Construit au nombril du Temple
Béatement et silencieux, je le contemple
Il est là, comme un Axe, un carrefour
Dextrorsum, sinistrorsum, on lui fait le tour.

Au Septentrion, entre la Terre et le Ciel
Je rêve de vin, de pain et de miel.
Sousla Voute constellée d’Etoiles
En moi, tout l’Univers se dévoile.

Mon parcours est un long Cheminement
Autour de ma propre construction.
Au pied du mur, je prends mes instruments
Pour gagner le Salaire de mon Elévation.

Un Pavé pour la connaissance
Un Pavé pour l’ignorance
Un Pavé pour le masculin
Un Pavé pour le féminin.

Ma vie est semblable à une danse
Un pas de deux ou une chance
Quiselon le carreau choisit son champ
Le Pavé noir ou celui en blanc.

Tout doucement, je m’avance
Sur l’échiquier, je me lance
Grimper sur la rampe de décollage
Gravir les marches jusqu’aux nuages.

Tarmac de mes voyages intérieurs
Il réconcilie les différences et les contraires
Il régit le Monde en un mode binaire
En se jouant de nous, entre ombres et lumières.
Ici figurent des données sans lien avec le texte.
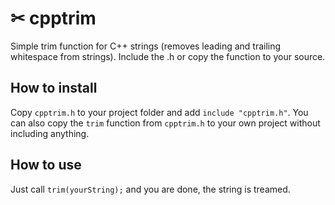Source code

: # ✂ cpptrim
Simple trim function for C++ strings (removes leading and trailing whitespace from strings). Include the .h or copy the function to your source.

## How to install
Copy `cpptrim.h` to your project folder and add `include "cpptrim.h"`. You can also copy the `trim` function from `cpptrim.h` to your own project without including anything.

## How to use
Just call `trim(yourString);` and you are done, the string is treamed.
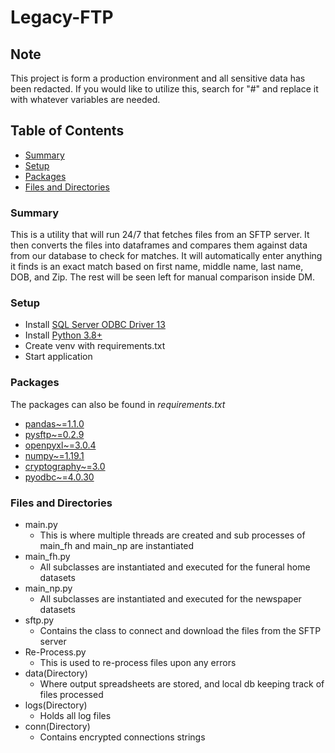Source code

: # Legacy-FTP

## Note

This project is form a production environment and all sensitive data
has been redacted. If you would like to utilize this, search for "#"
and replace it with whatever variables are needed.

## Table of Contents

- [Summary](#Summary)
- [Setup](#Setup)
- [Packages](#Packages)
- [Files and Directories](#Files-and-Directories)

### Summary

This is a utility that will run 24/7 that fetches files from an SFTP server.
It then converts the files into dataframes and compares them against data
from our database to check for matches. It will automatically enter anything
it finds is an exact match based on first name, middle name, last name, DOB,
and Zip. The rest will be seen left for manual comparison inside DM.

### Setup

- Install [SQL Server ODBC Driver 13](https://www.microsoft.com/en-us/download/details.aspx?id=50420)
- Install [Python 3.8+](https://www.python.org/downloads/)
- Create venv with requirements.txt
- Start application

### Packages

The packages can also be found in _requirements.txt_

- [pandas~=1.1.0](https://pypi.org/project/pandas/)
- [pysftp~=0.2.9](https://pypi.org/project/pysftp/)
- [openpyxl~=3.0.4](https://pypi.org/project/openpyxl/)
- [numpy~=1.19.1](https://pypi.org/project/numpy/)
- [cryptography~=3.0](https://pypi.org/project/cryptography/)
- [pyodbc~=4.0.30](https://pypi.org/project/pyodbc/)

### Files and Directories

- main.py
  - This is where multiple threads are created and sub processes of main_fh
    and main_np are instantiated
- main_fh.py
  - All subclasses are instantiated and executed for the funeral
    home datasets
- main_np.py
  - All subclasses are instantiated and executed for the newspaper
    datasets
- sftp.py
  - Contains the class to connect and download the files from the
    SFTP server
- Re-Process.py
  - This is used to re-process files upon any errors
- data(Directory)
  - Where output spreadsheets are stored, and local db keeping track of files processed
- logs(Directory)
  - Holds all log files
- conn(Directory)
  - Contains encrypted connections strings
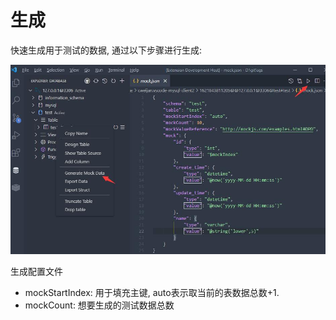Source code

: # 生成

快速生成用于测试的数据, 通过以下步骤进行生成:

![mockData](../images/mockData.jpg)

生成配置文件

- mockStartIndex: 用于填充主键, auto表示取当前的表数据总数+1.
- mockCount: 想要生成的测试数据总数

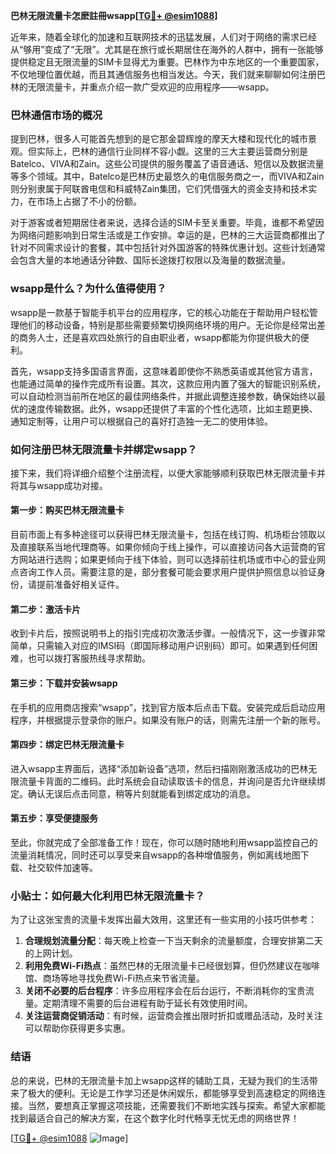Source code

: **巴林无限流量卡怎麽註冊wsapp[[TG💪+ @esim1088](https://t.me/s/esim1088)]**

近年来，随着全球化的加速和互联网技术的迅猛发展，人们对于网络的需求已经从“够用”变成了“无限”。尤其是在旅行或长期居住在海外的人群中，拥有一张能够提供稳定且无限流量的SIM卡显得尤为重要。巴林作为中东地区的一个重要国家，不仅地理位置优越，而且其通信服务也相当发达。今天，我们就来聊聊如何注册巴林的无限流量卡，并重点介绍一款广受欢迎的应用程序——wsapp。

### 巴林通信市场的概况

提到巴林，很多人可能首先想到的是它那金碧辉煌的摩天大楼和现代化的城市景观。但实际上，巴林的通信行业同样不容小觑。这里的三大主要运营商分别是Batelco、VIVA和Zain。这些公司提供的服务覆盖了语音通话、短信以及数据流量等多个领域。其中，Batelco是巴林历史最悠久的电信服务商之一，而VIVA和Zain则分别隶属于阿联酋电信和科威特Zain集团，它们凭借强大的资金支持和技术实力，在市场上占据了不小的份额。

对于游客或者短期居住者来说，选择合适的SIM卡至关重要。毕竟，谁都不希望因为网络问题影响到日常生活或是工作安排。幸运的是，巴林的三大运营商都推出了针对不同需求设计的套餐，其中包括针对外国游客的特殊优惠计划。这些计划通常会包含大量的本地通话分钟数、国际长途拨打权限以及海量的数据流量。

### wsapp是什么？为什么值得使用？

wsapp是一款基于智能手机平台的应用程序，它的核心功能在于帮助用户轻松管理他们的移动设备，特别是那些需要频繁切换网络环境的用户。无论你是经常出差的商务人士，还是喜欢四处旅行的自由职业者，wsapp都能为你提供极大的便利。

首先，wsapp支持多国语言界面，这意味着即使你不熟悉英语或其他官方语言，也能通过简单的操作完成所有设置。其次，这款应用内置了强大的智能识别系统，可以自动检测当前所在地区的最佳网络条件，并据此调整连接参数，确保始终以最优的速度传输数据。此外，wsapp还提供了丰富的个性化选项，比如主题更换、通知定制等，让用户可以根据自己的喜好打造独一无二的使用体验。

### 如何注册巴林无限流量卡并绑定wsapp？

接下来，我们将详细介绍整个注册流程，以便大家能够顺利获取巴林无限流量卡并将其与wsapp成功对接。

#### 第一步：购买巴林无限流量卡

目前市面上有多种途径可以获得巴林无限流量卡，包括在线订购、机场柜台领取以及直接联系当地代理商等。如果你倾向于线上操作，可以直接访问各大运营商的官方网站进行选购；如果更倾向于线下体验，则可以选择前往机场或市中心的营业网点咨询工作人员。需要注意的是，部分套餐可能会要求用户提供护照信息以验证身份，请提前准备好相关证件。

#### 第二步：激活卡片

收到卡片后，按照说明书上的指引完成初次激活步骤。一般情况下，这一步骤非常简单，只需输入对应的IMSI码（即国际移动用户识别码）即可。如果遇到任何困难，也可以拨打客服热线寻求帮助。

#### 第三步：下载并安装wsapp

在手机的应用商店搜索“wsapp”，找到官方版本后点击下载。安装完成后启动应用程序，并根据提示登录你的账户。如果没有账户的话，则需先注册一个新的账号。

#### 第四步：绑定巴林无限流量卡

进入wsapp主界面后，选择“添加新设备”选项，然后扫描刚刚激活成功的巴林无限流量卡背面的二维码。此时系统会自动读取该卡的信息，并询问是否允许继续绑定。确认无误后点击同意，稍等片刻就能看到绑定成功的消息。

#### 第五步：享受便捷服务

至此，你就完成了全部准备工作！现在，你可以随时随地利用wsapp监控自己的流量消耗情况，同时还可以享受来自wsapp的各种增值服务，例如离线地图下载、社交软件加速等。

### 小贴士：如何最大化利用巴林无限流量卡？

为了让这张宝贵的流量卡发挥出最大效用，这里还有一些实用的小技巧供参考：

1. **合理规划流量分配**：每天晚上检查一下当天剩余的流量额度，合理安排第二天的上网计划。
2. **利用免费Wi-Fi热点**：虽然巴林的无限流量卡已经很划算，但仍然建议在咖啡馆、商场等地寻找免费Wi-Fi热点来节省流量。
3. **关闭不必要的后台程序**：许多应用程序会在后台运行，不断消耗你的宝贵流量。定期清理不需要的后台进程有助于延长有效使用时间。
4. **关注运营商促销活动**：有时候，运营商会推出限时折扣或赠品活动，及时关注可以帮助你获得更多实惠。

### 结语

总的来说，巴林的无限流量卡加上wsapp这样的辅助工具，无疑为我们的生活带来了极大的便利。无论是工作学习还是休闲娱乐，都能够享受到高速稳定的网络连接。当然，要想真正掌握这项技能，还需要我们不断地实践与探索。希望大家都能找到最适合自己的解决方案，在这个数字化时代畅享无忧无虑的网络世界！

[[TG💪+ @esim1088](https://t.me/s/esim1088) ![Image](https://i.postimg.cc/4NQfJmqS/Snipaste-2025-05-13-00-14-12.png)]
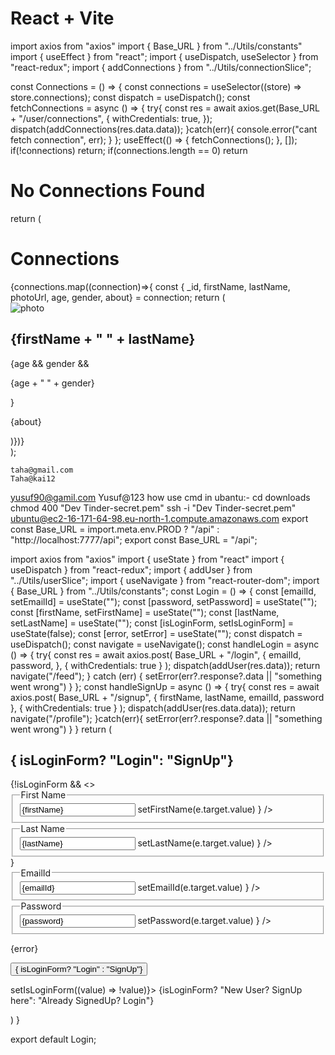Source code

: # React + Vite


 import axios from "axios"
import { Base_URL } from "../Utils/constants"
import { useEffect } from "react";
import { useDispatch, useSelector } from "react-redux";
import { addConnections } from "../Utils/connectionSlice";

const Connections = () => {
    const connections = useSelector((store) => store.connections);
    const dispatch = useDispatch();
    const fetchConnections = async () => {
        try{
     const res = await axios.get(Base_URL + "/user/connections", {
        withCredentials: true,
     });
     dispatch(addConnections(res.data.data));
        }catch(err){
        console.error("cant fetch connection", err);
        }
    };
    useEffect(() => {
        fetchConnections();
    }, []);
    if(!connections) return;
    if(connections.length == 0) return <h1>No Connections Found</h1>
  return (
    <div className=" text-center my-10">
        <h1 className="text-bold text-white text-3xl">Connections</h1>
        {connections.map((connection)=>{
      const { _id, firstName, lastName, photoUrl, age, gender, about} = 
      connection;
     return (
        <div key={_id} className="flex m-4 p-4 rounded-lg bg-base-300 w-1/2 mx-auto">
            <div> 
                <img alt="photo" 
                className="w-20 h-20 rounded-full" 
                src={photoUrl}
             /></div>
            <div className="text-left mx-4">
                <h2 className="font-bold text-xl">
                {firstName + " " + lastName}
                </h2>
       {age && gender &&  <p>  {age + " " + gender}</p>}
    <p>{about}</p>
    </div>
    </div>
     )})}
    </div>
  );

    taha@gmail.com
    Taha@kai12

   yusuf90@gamil.com
    Yusuf@123
    how use cmd in ubantu:-
    cd downloads
    chmod 400 "Dev Tinder-secret.pem"
    ssh -i "Dev Tinder-secret.pem" ubuntu@ec2-16-171-64-98.eu-north-1.compute.amazonaws.com
    export const Base_URL = import.meta.env.PROD ? "/api" : "http://localhost:7777/api";
export const Base_URL = "/api";

import axios from "axios"
import { useState } from "react"
import { useDispatch } from "react-redux";
import { addUser } from "../Utils/userSlice";
import { useNavigate } from "react-router-dom";
import { Base_URL } from "../Utils/constants";
const Login = () => {
   const [emailId, setEmailId] = useState("");
  const [password, setPassword] = useState("");
  const [firstName, setFirstName] = useState("");
  const [lastName, setLastName] = useState("");
  const [isLoginForm, setIsLoginForm] = useState(false);
  const [error, setError] = useState("");
  const dispatch = useDispatch();
  const navigate = useNavigate();
  const handleLogin = async () => {
try{
  const res = await 
  axios.post(
    Base_URL + "/login",
     {
      emailId,
      password,
     },
    {  withCredentials: true }
     );
     dispatch(addUser(res.data));
   return navigate("/feed");
    } catch (err) {
       setError(err?.response?.data || "something went wrong")
  }
  };
  const  handleSignUp = async () => {
    try{
const res = await axios.post(
  Base_URL + "/signup",
  { firstName, lastName, emailId, password },
  { withCredentials: true }
 );
  dispatch(addUser(res.data.data));
   return navigate("/profile");
    }catch(err){
       setError(err?.response?.data || "something went wrong")
    }
  }
  return (
    <div className="flex justify-center my-10">
    <div className="card bg-base-300 w-96 shadow-sm">
  <div className="card-body">
    <h2 className="card-title justify-center">
       { isLoginForm? "Login": "SignUp"}
       </h2>
   <div className="">
   {!isLoginForm && <><fieldset className="fieldset my-2">
  <legend className="fieldset-legend">First Name</legend>
  <input type="text" 
  value={firstName}
   className="input"
   onChange={(e) => setFirstName(e.target.value) }
   />
</fieldset>
<fieldset className="fieldset my-2">
  <legend className="fieldset-legend">Last Name</legend>
  <input type="text" 
  value={lastName}
   className="input"
   onChange={(e) => setLastName(e.target.value) }
   />
</fieldset></>}
<fieldset className="fieldset my-2">
  <legend className="fieldset-legend">EmailId</legend>
  <input type="text" 
  value={emailId}
   className="input"
   onChange={(e) => setEmailId(e.target.value) }
   />
</fieldset>

<fieldset className="fieldset my-2">
  <legend className="fieldset-legend">Password</legend>
  <input type="text"
  value={password}
   className="input"
   onChange={(e) => setPassword(e.target.value) }
   />
</fieldset>

   </div>
   <p className="text-red-500">{error}</p>
    <div className="card-actions justify-center m-2">
      <button className="btn btn-primary" onClick={isLoginForm? handleLogin: handleSignUp}>
       { isLoginForm? "Login" : "SignUp"}
      </button>
    </div>
    <p className="m-auto cursor-pointer py-2" onClick={() => setIsLoginForm((value) => !value)}>
      {isLoginForm? 
      "New User? SignUp here": 
      "Already SignedUp? Login"}</p>
  </div>
</div>
    </div>
  )
}

export default Login;
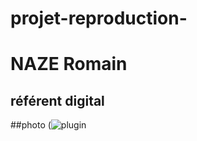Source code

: # projet-reproduction-

# NAZE Romain
## référent digital

##photo
(![plugin](https://user-images.githubusercontent.com/118919895/221115577-99c96e54-86ce-4783-9656-50768094c5ed.png)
Mais, la Perfection n’est pas de ce Monde
Répétons-nous, pris dans la ronde                                                                                                      Main dans la main, fraternellement
En Chaîne et méditant comme des enfants.

Rien, ici-bas, n’est tout à fait obscur
Sous le bleu de notre azur…
Rien, en ce Monde, n’est tout à fait mauvais
En tout lieu, aux endroits où je vais.

En moi, il y a du positif
Bien plus que du négatif
Sous la Lune éclairée de mes nuits
Au Soleil radieux qui s’en suit.

Le Plomb qui vient et qui va
Vers la Voûte redresse mes pas
Pour que j’évolue droit
Entre les Colonnettes de mon acte de foi.

Il ne faut pas juger avant d’aimer
Il faut comprendre, jauger et tolérer
Celui qui, différent de nous, est un frère
Même si la case noire le tient dans les fers.

Oh oui ! La vie est une Mosaïque
Un patchwork, une céramique
De nos joies et de nos peines quotidiennes
De nos larmes et de nos satisfactions saines.

Dans l’eau claire de la rivière
Je baigne dans le feu du Delta
Qui sur moi irradie de ses rayons gamma
Pour qu’aujourd’hui, je sois meilleur qu’hier.

J’ai besoin de lui pour me révéler
Comme j’ai besoin de toi, mon Frère
Pour me prendre la main, me relever
Debout et me tenir droit en Equerre.

Ainsi, je poserai mon pied surement
Sans haine et sans passion, doucement
Sur le Nombre (d’Or) qui m’est tracé
Sur la Voie illuminée de ma destinée.